The event took Rigo completely off guard. He turned to look at Keff and started, audibly catching his breath. Worse reholstered his gun.
'Resisting arrest. Cursing a lawman. Attempted murder. There's a sweet, uncomplicated judicial killing, I'd say, with a Churchman's blessing and the aroma of fresh-baked bread. What could be kinder?' Rigo was unable to see Keff's head wound and couldn't know where he was hit.
'My friend needs a doctor, mister, plain as day. Call the town quack, for Christ's sake. Get him some help.'
'We're humane and caring folk in Dante. Doc always attends a shooting.'
Worse reached to a rear pocket with his left hand, producing a stethoscope that he slung lazily around his neck. He tilted his head sideways and studied Keff quizzically.
'Nothing I can do, sadly. I pronounce his life extinct. Cause of death: execrable depravity. An evocative final pose, you'll agree; doubled up like that in homage to the twicing, I expect. Reverend, should you say some words?' Worse muttered in Latin, hands clasped before him and eyes downcast. Then he looked up brightly.
'Now, in the matter of payment. There's sixty-four dollars arrears, plus another sixty-four in sheriff costs, attending physician's comprehensive consultation, and the preacher's solemn Bible talk customized to the unredeemed. Within that, there's a one-off penalty for the final blaspheme which I determine offensive to the Divinity as well as all bakers. There are also burial expenses for one, plus retainer for a second anticipated. I should say those interment fees have been generously discounted by the town mortician, on account of the corpse not being too messy, supplying its own transportation, and the economy of a two-for-one excavation. So that's one hundred twenty-eight dollars owing, cash only, or the horse in kind.'
Worse clapped his hands sharply in the manner of using a gavel. 'Res judicata, Judge Worse presiding. Be assured the offer of flour gratis still holds.'
Rigo, though looking at Worse, seemed to be staring trance-like into the distance. He hadn't even seen the gun draw, it was so fast. When he spoke, it was emptily, without emotional presence.
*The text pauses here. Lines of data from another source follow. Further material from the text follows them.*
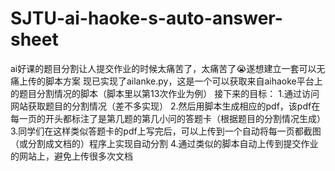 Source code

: # SJTU-ai-haoke-s-auto-answer-sheet
ai好课的题目分割让人提交作业的时候太痛苦了，太痛苦了😭遂想建立一套可以无痛上传的脚本方案
现已实现了ailanke.py，这是一个可以获取来自aihaoke平台上的题目分割情况的脚本（脚本里以第13次作业为例）
接下来的目标：
1.通过访问网站获取题目的分割情况（差不多实现）
2.然后用脚本生成相应的pdf，该pdf在每一页的开头都标注了是第几题的第几小问的答题卡（根据题目的分割情况生成）
3.同学们在这样类似答题卡的pdf上写完后，可以上传到一个自动将每一页都截图（或分割成文档的）程序上实现自动分割
4.通过类似的脚本自动上传到提交作业的网站上，避免上传很多次文档
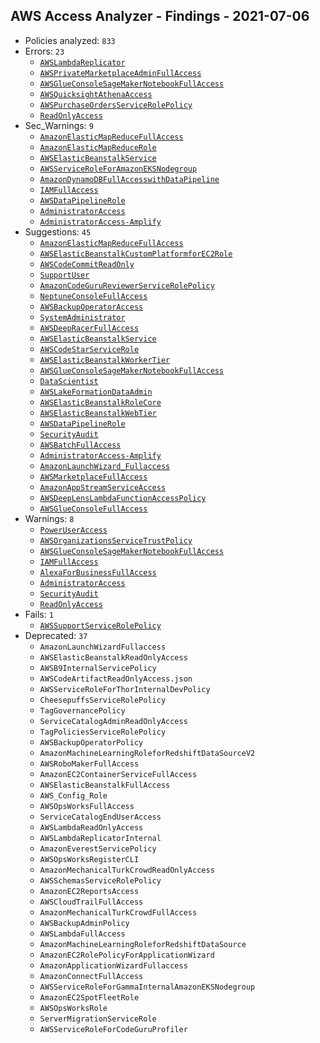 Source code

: ## AWS Access Analyzer - Findings - 2021-07-06

- Policies analyzed: `833`
- Errors: `23`
  - [`AWSLambdaReplicator`](./AWSLambdaReplicator.json)
  - [`AWSPrivateMarketplaceAdminFullAccess`](./AWSPrivateMarketplaceAdminFullAccess.json)
  - [`AWSGlueConsoleSageMakerNotebookFullAccess`](./AWSGlueConsoleSageMakerNotebookFullAccess.json)
  - [`AWSQuicksightAthenaAccess`](./AWSQuicksightAthenaAccess.json)
  - [`AWSPurchaseOrdersServiceRolePolicy`](./AWSPurchaseOrdersServiceRolePolicy.json)
  - [`ReadOnlyAccess`](./ReadOnlyAccess.json)
- Sec_Warnings: `9`
  - [`AmazonElasticMapReduceFullAccess`](./AmazonElasticMapReduceFullAccess.json)
  - [`AmazonElasticMapReduceRole`](./AmazonElasticMapReduceRole.json)
  - [`AWSElasticBeanstalkService`](./AWSElasticBeanstalkService.json)
  - [`AWSServiceRoleForAmazonEKSNodegroup`](./AWSServiceRoleForAmazonEKSNodegroup.json)
  - [`AmazonDynamoDBFullAccesswithDataPipeline`](./AmazonDynamoDBFullAccesswithDataPipeline.json)
  - [`IAMFullAccess`](./IAMFullAccess.json)
  - [`AWSDataPipelineRole`](./AWSDataPipelineRole.json)
  - [`AdministratorAccess`](./AdministratorAccess.json)
  - [`AdministratorAccess-Amplify`](./AdministratorAccess-Amplify.json)
- Suggestions: `45`
  - [`AmazonElasticMapReduceFullAccess`](./AmazonElasticMapReduceFullAccess.json)
  - [`AWSElasticBeanstalkCustomPlatformforEC2Role`](./AWSElasticBeanstalkCustomPlatformforEC2Role.json)
  - [`AWSCodeCommitReadOnly`](./AWSCodeCommitReadOnly.json)
  - [`SupportUser`](./SupportUser.json)
  - [`AmazonCodeGuruReviewerServiceRolePolicy`](./AmazonCodeGuruReviewerServiceRolePolicy.json)
  - [`NeptuneConsoleFullAccess`](./NeptuneConsoleFullAccess.json)
  - [`AWSBackupOperatorAccess`](./AWSBackupOperatorAccess.json)
  - [`SystemAdministrator`](./SystemAdministrator.json)
  - [`AWSDeepRacerFullAccess`](./AWSDeepRacerFullAccess.json)
  - [`AWSElasticBeanstalkService`](./AWSElasticBeanstalkService.json)
  - [`AWSCodeStarServiceRole`](./AWSCodeStarServiceRole.json)
  - [`AWSElasticBeanstalkWorkerTier`](./AWSElasticBeanstalkWorkerTier.json)
  - [`AWSGlueConsoleSageMakerNotebookFullAccess`](./AWSGlueConsoleSageMakerNotebookFullAccess.json)
  - [`DataScientist`](./DataScientist.json)
  - [`AWSLakeFormationDataAdmin`](./AWSLakeFormationDataAdmin.json)
  - [`AWSElasticBeanstalkRoleCore`](./AWSElasticBeanstalkRoleCore.json)
  - [`AWSElasticBeanstalkWebTier`](./AWSElasticBeanstalkWebTier.json)
  - [`AWSDataPipelineRole`](./AWSDataPipelineRole.json)
  - [`SecurityAudit`](./SecurityAudit.json)
  - [`AWSBatchFullAccess`](./AWSBatchFullAccess.json)
  - [`AdministratorAccess-Amplify`](./AdministratorAccess-Amplify.json)
  - [`AmazonLaunchWizard_Fullaccess`](./AmazonLaunchWizard_Fullaccess.json)
  - [`AWSMarketplaceFullAccess`](./AWSMarketplaceFullAccess.json)
  - [`AmazonAppStreamServiceAccess`](./AmazonAppStreamServiceAccess.json)
  - [`AWSDeepLensLambdaFunctionAccessPolicy`](./AWSDeepLensLambdaFunctionAccessPolicy.json)
  - [`AWSGlueConsoleFullAccess`](./AWSGlueConsoleFullAccess.json)
- Warnings: `8`
  - [`PowerUserAccess`](./PowerUserAccess.json)
  - [`AWSOrganizationsServiceTrustPolicy`](./AWSOrganizationsServiceTrustPolicy.json)
  - [`AWSGlueConsoleSageMakerNotebookFullAccess`](./AWSGlueConsoleSageMakerNotebookFullAccess.json)
  - [`IAMFullAccess`](./IAMFullAccess.json)
  - [`AlexaForBusinessFullAccess`](./AlexaForBusinessFullAccess.json)
  - [`AdministratorAccess`](./AdministratorAccess.json)
  - [`SecurityAudit`](./SecurityAudit.json)
  - [`ReadOnlyAccess`](./ReadOnlyAccess.json)
- Fails: `1`
  - [`AWSSupportServiceRolePolicy`](./AWSSupportServiceRolePolicy.json)
- Deprecated: `37`
  - `AmazonLaunchWizardFullaccess`
  - `AWSElasticBeanstalkReadOnlyAccess`
  - `AWSB9InternalServicePolicy`
  - `AWSCodeArtifactReadOnlyAccess.json`
  - `AWSServiceRoleForThorInternalDevPolicy`
  - `CheesepuffsServiceRolePolicy`
  - `TagGovernancePolicy`
  - `ServiceCatalogAdminReadOnlyAccess`
  - `TagPoliciesServiceRolePolicy`
  - `AWSBackupOperatorPolicy`
  - `AmazonMachineLearningRoleforRedshiftDataSourceV2`
  - `AWSRoboMakerFullAccess`
  - `AmazonEC2ContainerServiceFullAccess`
  - `AWSElasticBeanstalkFullAccess`
  - `AWS_Config_Role`
  - `AWSOpsWorksFullAccess`
  - `ServiceCatalogEndUserAccess`
  - `AWSLambdaReadOnlyAccess`
  - `AWSLambdaReplicatorInternal`
  - `AmazonEverestServicePolicy`
  - `AWSOpsWorksRegisterCLI`
  - `AmazonMechanicalTurkCrowdReadOnlyAccess`
  - `AWSSchemasServiceRolePolicy`
  - `AmazonEC2ReportsAccess`
  - `AWSCloudTrailFullAccess`
  - `AmazonMechanicalTurkCrowdFullAccess`
  - `AWSBackupAdminPolicy`
  - `AWSLambdaFullAccess`
  - `AmazonMachineLearningRoleforRedshiftDataSource`
  - `AmazonEC2RolePolicyForApplicationWizard`
  - `AmazonApplicationWizardFullaccess`
  - `AmazonConnectFullAccess`
  - `AWSServiceRoleForGammaInternalAmazonEKSNodegroup`
  - `AmazonEC2SpotFleetRole`
  - `AWSOpsWorksRole`
  - `ServerMigrationServiceRole`
  - `AWSServiceRoleForCodeGuruProfiler`
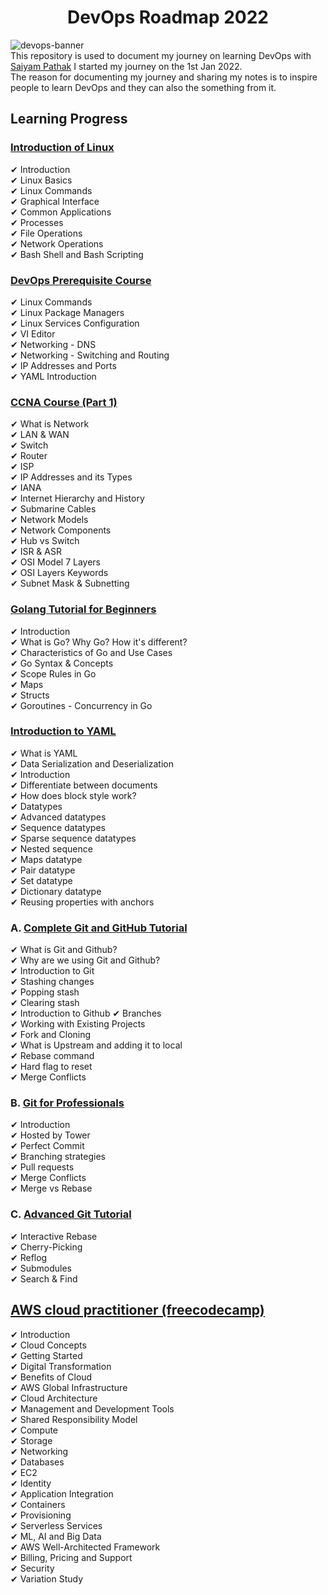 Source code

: <h1 align="center">DevOps Roadmap 2022</h1>

![devops-banner](https://i.ibb.co/yBrNQNn/devops-banner.png) <br/>
This repository is used to document my journey on learning DevOps with [Saiyam Pathak](https://github.com/saiyam1814)
I started my journey on the 1st Jan 2022. <br/>
The reason for documenting my journey and sharing my notes is to inspire people to learn DevOps and they can also the something from it.

## Learning Progress
### [Introduction of Linux](https://www.edx.org/course/introduction-to-linux)
 ✔ Introduction <br/>
 ✔ Linux Basics <br/>
 ✔ Linux Commands <br/>
 ✔ Graphical Interface <br/>
 ✔ Common Applications <br/>
 ✔ Processes <br/>
 ✔ File Operations <br/>
 ✔ Network Operations <br/>
 ✔ Bash Shell and Bash Scripting <br/>

### [DevOps Prerequisite Course](https://youtu.be/Wvf0mBNGjXY)
 ✔ Linux Commands <br/>
 ✔ Linux Package Managers <br/>
 ✔ Linux Services Configuration <br/>
 ✔ VI Editor <br/>
 ✔ Networking - DNS <br/>
 ✔ Networking - Switching and Routing <br/>
 ✔ IP Addresses and Ports <br/>
 ✔ YAML Introduction <br/>

### [CCNA Course (Part 1)](https://youtu.be/rv3QK2UquxM)
 ✔ What is Network <br/>
 ✔ LAN & WAN <br/>
 ✔ Switch <br/>
 ✔ Router <br/>
 ✔ ISP <br/>
 ✔ IP Addresses and its Types <br/>
 ✔ IANA <br/>
 ✔ Internet Hierarchy and History <br/>
 ✔ Submarine Cables <br/>
 ✔ Network Models <br/>
 ✔ Network Components <br/>
 ✔ Hub vs Switch <br/>
 ✔ ISR & ASR <br/>
 ✔ OSI Model 7 Layers <br/>
 ✔ OSI Layers Keywords <br/>
 ✔ Subnet Mask & Subnetting <br/>
 
### [Golang Tutorial for Beginners](https://youtu.be/yyUHQIec83I)
 ✔ Introduction <br/>
 ✔ What is Go? Why Go? How it's different? <br/>
 ✔ Characteristics of Go and Use Cases <br/>
 ✔ Go Syntax & Concepts <br/>
 ✔ Scope Rules in Go <br/>
 ✔ Maps <br/>
 ✔ Structs <br/>
 ✔ Goroutines - Concurrency in Go <br/>

### [Introduction to YAML](https://youtu.be/IA90BTozdow)
 ✔ What is YAML <br/>
 ✔ Data Serialization and Deserialization <br/>
 ✔ Introduction <br/>
 ✔ Differentiate between documents <br/>
 ✔ How does block style work? <br/>
 ✔ Datatypes <br/>
 ✔ Advanced datatypes <br/>
 ✔ Sequence datatypes <br/>
 ✔ Sparse sequence datatypes <br/>
 ✔ Nested sequence <br/>
 ✔ Maps datatype <br/>
 ✔ Pair datatype <br/>
 ✔ Set datatype <br/>
 ✔ Dictionary datatype <br/>
 ✔ Reusing properties with anchors <br/>

###  A. [Complete Git and GitHub Tutorial](https://youtu.be/apGV9Kg7ics)
 ✔ What is Git and Github? <br/>
 ✔ Why are we using Git and Github? <br/>
 ✔ Introduction to Git <br/>
 ✔ Stashing changes <br/>
 ✔ Popping stash <br/>
 ✔ Clearing stash <br/>
 ✔ Introduction to Github
 ✔ Branches <br/>
 ✔ Working with Existing Projects <br/>
 ✔ Fork and Cloning <br/>
 ✔ What is Upstream and adding it to local <br/>
 ✔ Rebase command <br/>
 ✔ Hard flag to reset <br/>
 ✔ Merge Conflicts <br/>

### B. [Git for Professionals](https://www.youtube.com/watch?v=Uszj_k0DGsg)
 ✔ Introduction <br/>
 ✔ Hosted by Tower <br/>
 ✔ Perfect Commit <br/>
 ✔ Branching strategies <br/>
 ✔ Pull requests <br/>
 ✔ Merge Conflicts <br/>
 ✔ Merge vs Rebase <br/>

### C. [Advanced Git Tutorial](https://www.youtube.com/watch?v=qsTthZi23VE)
 ✔ Interactive Rebase <br/>
 ✔ Cherry-Picking <br/>
 ✔ Reflog <br/>
 ✔ Submodules <br/>
 ✔ Search & Find <br/>

## [AWS cloud practitioner (freecodecamp)](https://youtu.be/SOTamWNgDKc)
 ✔ Introduction <br/>
 ✔ Cloud Concepts <br/>
 ✔ Getting Started <br/>
 ✔ Digital Transformation <br/>
 ✔ Benefits of Cloud <br/>
 ✔ AWS Global Infrastructure <br/>
 ✔ Cloud Architecture <br/>
 ✔ Management and Development Tools <br/>
 ✔ Shared Responsibility Model <br/>
 ✔ Compute <br/>
 ✔ Storage <br/>
 ✔ Networking <br/>
 ✔ Databases <br/>
 ✔ EC2 <br/>
 ✔ Identity <br/>
 ✔ Application Integration <br/>
 ✔ Containers <br/>
 ✔ Provisioning <br/>
 ✔ Serverless Services <br/>
 ✔ ML, AI and Big Data <br/>
 ✔ AWS Well-Architected Framework <br/>
 ✔ Billing, Pricing and Support <br/>
 ✔ Security <br/>
 ✔ Variation Study <br/> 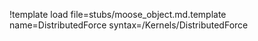 !template load file=stubs/moose_object.md.template name=DistributedForce syntax=/Kernels/DistributedForce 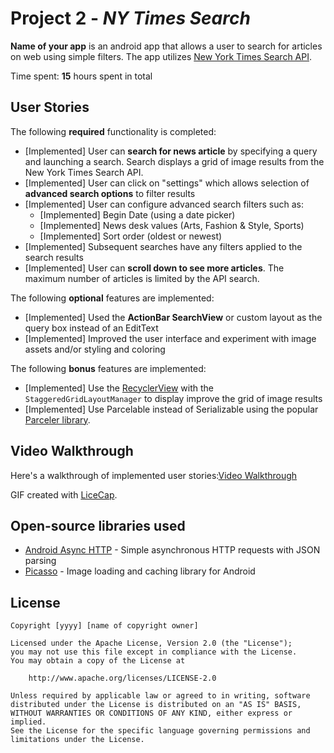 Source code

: # Project 2 - *NY Times Search*

**Name of your app** is an android app that allows a user to search for articles on web using simple filters. The app utilizes [New York Times Search API](http://developer.nytimes.com/docs/read/article_search_api_v2).

Time spent: **15** hours spent in total

## User Stories

The following **required** functionality is completed:

* [Implemented] User can **search for news article** by specifying a query and launching a search. Search displays a grid of image results from the New York Times Search API.
* [Implemented] User can click on "settings" which allows selection of **advanced search options** to filter results
* [Implemented] User can configure advanced search filters such as:
  * [Implemented] Begin Date (using a date picker)
  * [Implemented] News desk values (Arts, Fashion & Style, Sports)
  * [Implemented] Sort order (oldest or newest)
* [Implemented] Subsequent searches have any filters applied to the search results
* [Implemented] User can **scroll down to see more articles**. The maximum number of articles is limited by the API search.

The following **optional** features are implemented:

* [Implemented] Used the **ActionBar SearchView** or custom layout as the query box instead of an EditText
* [Implemented] Improved the user interface and experiment with image assets and/or styling and coloring

The following **bonus** features are implemented:

* [Implemented] Use the [RecyclerView](http://guides.codepath.com/android/Using-the-RecyclerView) with the `StaggeredGridLayoutManager` to display improve the grid of image results
* [Implemented] Use Parcelable instead of Serializable using the popular [Parceler library](http://guides.codepath.com/android/Using-Parceler).

## Video Walkthrough

Here's a walkthrough of implemented user stories:[Video Walkthrough](http://i.imgur.com/2uEi8xi.gif)


GIF created with [LiceCap](http://www.cockos.com/licecap/).

## Open-source libraries used

- [Android Async HTTP](https://github.com/loopj/android-async-http) - Simple asynchronous HTTP requests with JSON parsing
- [Picasso](http://square.github.io/picasso/) - Image loading and caching library for Android

## License

    Copyright [yyyy] [name of copyright owner]

    Licensed under the Apache License, Version 2.0 (the "License");
    you may not use this file except in compliance with the License.
    You may obtain a copy of the License at

        http://www.apache.org/licenses/LICENSE-2.0

    Unless required by applicable law or agreed to in writing, software
    distributed under the License is distributed on an "AS IS" BASIS,
    WITHOUT WARRANTIES OR CONDITIONS OF ANY KIND, either express or implied.
    See the License for the specific language governing permissions and
    limitations under the License.
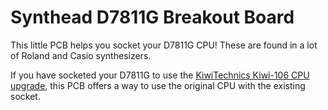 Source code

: # Synthead D7811G Breakout Board

This little PCB helps you socket your D7811G CPU!  These are found in a lot of Roland and Casio synthesizers.

If you have socketed your D7811G to use the [KiwiTechnics Kiwi-106 CPU upgrade](https://www.kiwitechnics.com/kiwi-106.htm), this PCB offers a way to use the original CPU with the existing socket.
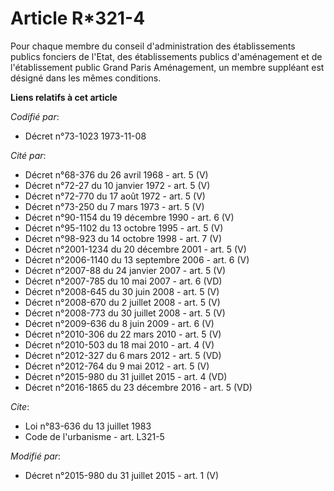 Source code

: # Article R*321-4

Pour chaque membre du conseil d'administration des établissements publics fonciers de l'Etat, des établissements publics
d'aménagement et de l'établissement public Grand Paris Aménagement, un membre suppléant est désigné dans les mêmes
conditions.

**Liens relatifs à cet article**

_Codifié par_:

  - Décret n°73-1023 1973-11-08

_Cité par_:

  - Décret n°68-376 du 26 avril 1968 - art. 5 (V)
  - Décret n°72-27 du 10 janvier 1972 - art. 5 (V)
  - Décret n°72-770 du 17 août 1972 - art. 5 (V)
  - Décret n°73-250 du 7 mars 1973 - art. 5 (V)
  - Décret n°90-1154 du 19 décembre 1990 - art. 6 (V)
  - Décret n°95-1102 du 13 octobre 1995 - art. 5 (V)
  - Décret n°98-923 du 14 octobre 1998 - art. 7 (V)
  - Décret n°2001-1234 du 20 décembre 2001 - art. 5 (V)
  - Décret n°2006-1140 du 13 septembre 2006 - art. 6 (V)
  - Décret n°2007-88 du 24 janvier 2007 - art. 5 (V)
  - Décret n°2007-785 du 10 mai 2007 - art. 6 (VD)
  - Décret n°2008-645 du 30 juin 2008 - art. 5 (V)
  - Décret n°2008-670 du 2 juillet 2008 - art. 5 (V)
  - Décret n°2008-773 du 30 juillet 2008 - art. 5 (V)
  - Décret n°2009-636 du 8 juin 2009 - art. 6 (V)
  - Décret n°2010-306 du 22 mars 2010 - art. 5 (V)
  - Décret n°2010-503 du 18 mai 2010 - art. 4 (V)
  - Décret n°2012-327  du 6 mars 2012 - art. 5 (VD)
  - Décret n°2012-764 du 9 mai 2012 - art. 5 (V)
  - Décret n°2015-980 du 31 juillet 2015 - art. 4 (VD)
  - Décret n°2016-1865 du 23 décembre 2016 - art. 5 (VD)

_Cite_:

  - Loi n°83-636 du 13 juillet 1983
  - Code de l'urbanisme - art. L321-5

_Modifié par_:

  - Décret n°2015-980 du 31 juillet 2015 - art. 1 (V)
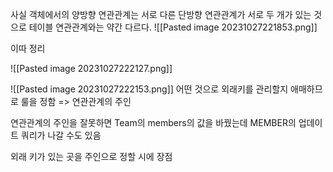 사실 객체에서의 양방향 연관관계는 서로 다른 단방향 연관관계가 서로 두 개가 있는 것으로 테이블 연관관계와는 약간 다르다.
![[Pasted image 20231027221853.png]]

이따 정리

![[Pasted image 20231027222127.png]]

![[Pasted image 20231027222153.png]]
어떤 것으로 외래키를 관리할지 애매하므로 룰을 정함
=> 연관관계의 주인

연관관계의 주인을 잘못하면 Team의 members의 값을 바꿨는데 MEMBER의 업데이트 쿼리가 나갈 수도 있음

외래 키가 있는 곳을 주인으로 정할 시에 장점











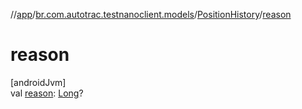 //[app](../../../index.md)/[br.com.autotrac.testnanoclient.models](../index.md)/[PositionHistory](index.md)/[reason](reason.md)

# reason

[androidJvm]\
val [reason](reason.md): [Long](https://kotlinlang.org/api/latest/jvm/stdlib/kotlin/-long/index.html)?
'You're telling me you're the undertaker as well in this stinking town?' 'As the sign says, all your needs met. Temporarily. Funny thing is I'm a stand-in, but it's lie-down easy compared with baking.'
Rigo continued looking absently at Worse, only half listening, his mouth fallen open. He was trying to understand how one small misjudgement about a dollar could come to this. But his thinking was blunted, circling ineffectually around intimation, incomprehension, and irrelevancy.
'What happened to the undertaker?' he asked flatly.
'Appetite for bread beyond his means.'
Keff's horse suddenly sensed her deadweight. She snorted and bucked a little, shifting her rump away. The effect was to point Keff in Rigo's direction. What Rigo saw froze his spine: only a supremely confident gunfighter would make a single head shot under pressure.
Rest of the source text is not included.